## [Work to be completed]
Reproduce the records below exactly as they are written.

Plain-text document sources
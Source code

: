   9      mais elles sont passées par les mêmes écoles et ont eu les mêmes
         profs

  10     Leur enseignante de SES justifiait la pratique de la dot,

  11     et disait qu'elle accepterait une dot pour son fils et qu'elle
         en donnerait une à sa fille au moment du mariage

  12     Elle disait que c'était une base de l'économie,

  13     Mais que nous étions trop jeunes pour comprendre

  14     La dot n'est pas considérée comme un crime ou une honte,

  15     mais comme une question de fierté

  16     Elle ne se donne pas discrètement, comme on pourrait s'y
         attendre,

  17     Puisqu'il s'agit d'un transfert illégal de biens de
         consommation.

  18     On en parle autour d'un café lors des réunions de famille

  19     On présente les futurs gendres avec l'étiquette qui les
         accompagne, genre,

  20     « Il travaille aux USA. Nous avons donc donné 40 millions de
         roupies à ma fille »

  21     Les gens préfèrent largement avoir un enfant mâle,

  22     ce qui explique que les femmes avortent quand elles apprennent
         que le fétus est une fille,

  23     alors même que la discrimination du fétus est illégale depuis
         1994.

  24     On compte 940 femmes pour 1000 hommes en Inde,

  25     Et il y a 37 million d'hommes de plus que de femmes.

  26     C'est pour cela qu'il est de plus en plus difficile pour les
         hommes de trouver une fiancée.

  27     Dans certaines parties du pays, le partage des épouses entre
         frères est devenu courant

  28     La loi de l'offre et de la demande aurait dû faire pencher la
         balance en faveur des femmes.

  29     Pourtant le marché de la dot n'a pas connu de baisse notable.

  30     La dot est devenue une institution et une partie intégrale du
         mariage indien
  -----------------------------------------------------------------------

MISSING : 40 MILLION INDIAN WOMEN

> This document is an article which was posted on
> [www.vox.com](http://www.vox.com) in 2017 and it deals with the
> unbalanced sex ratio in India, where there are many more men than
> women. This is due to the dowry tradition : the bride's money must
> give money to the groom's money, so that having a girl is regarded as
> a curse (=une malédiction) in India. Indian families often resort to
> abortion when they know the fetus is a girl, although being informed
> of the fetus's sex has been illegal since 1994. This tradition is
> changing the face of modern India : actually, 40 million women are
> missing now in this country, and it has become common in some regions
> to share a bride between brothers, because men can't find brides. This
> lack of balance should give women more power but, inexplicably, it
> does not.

## [Worked solution]
Source code

:   9      mais elles sont passées par les mêmes écoles et ont eu les mêmes
         profs

  10     Leur enseignante de SES justifiait la pratique de la dot,

  11     et disait qu'elle accepterait une dot pour son fils et qu'elle
         en donnerait une à sa fille au moment du mariage

  12     Elle disait que c'était une base de l'économie,

  13     Mais que nous étions trop jeunes pour comprendre

  14     La dot n'est pas considérée comme un crime ou une honte,

  15     mais comme une question de fierté

  16     Elle ne se donne pas discrètement, comme on pourrait s'y
         attendre,

  17     Puisqu'il s'agit d'un transfert illégal de biens de
         consommation.

  18     On en parle autour d'un café lors des réunions de famille

  19     On présente les futurs gendres avec l'étiquette qui les
         accompagne, genre,

  20     « Il travaille aux USA. Nous avons donc donné 40 millions de
         roupies à ma fille »

  21     Les gens préfèrent largement avoir un enfant mâle,

  22     ce qui explique que les femmes avortent quand elles apprennent
         que le fétus est une fille,

  23     alors même que la discrimination du fétus est illégale depuis
         1994.

  24     On compte 940 femmes pour 1000 hommes en Inde,

  25     Et il y a 37 million d'hommes de plus que de femmes.

  26     C'est pour cela qu'il est de plus en plus difficile pour les
         hommes de trouver une fiancée.

  27     Dans certaines parties du pays, le partage des épouses entre
         frères est devenu courant

  28     La loi de l'offre et de la demande aurait dû faire pencher la
         balance en faveur des femmes.

  29     Pourtant le marché de la dot n'a pas connu de baisse notable.

  30     La dot est devenue une institution et une partie intégrale du
         mariage indien
  -----------------------------------------------------------------------

MISSING : 40 MILLION INDIAN WOMEN

> This document is an article which was posted on
> [www.vox.com](http://www.vox.com) in 2017 and it deals with the
> unbalanced sex ratio in India, where there are many more men than
> women. This is due to the dowry tradition : the bride's money must
> give money to the groom's money, so that having a girl is regarded as
> a curse (=une malédiction) in India. Indian families often resort to
> abortion when they know the fetus is a girl, although being informed
> of the fetus's sex has been illegal since 1994. This tradition is
> changing the face of modern India : actually, 40 million women are
> missing now in this country, and it has become common in some regions
> to share a bride between brothers, because men can't find brides. This
> lack of balance should give women more power but, inexplicably, it
> does not.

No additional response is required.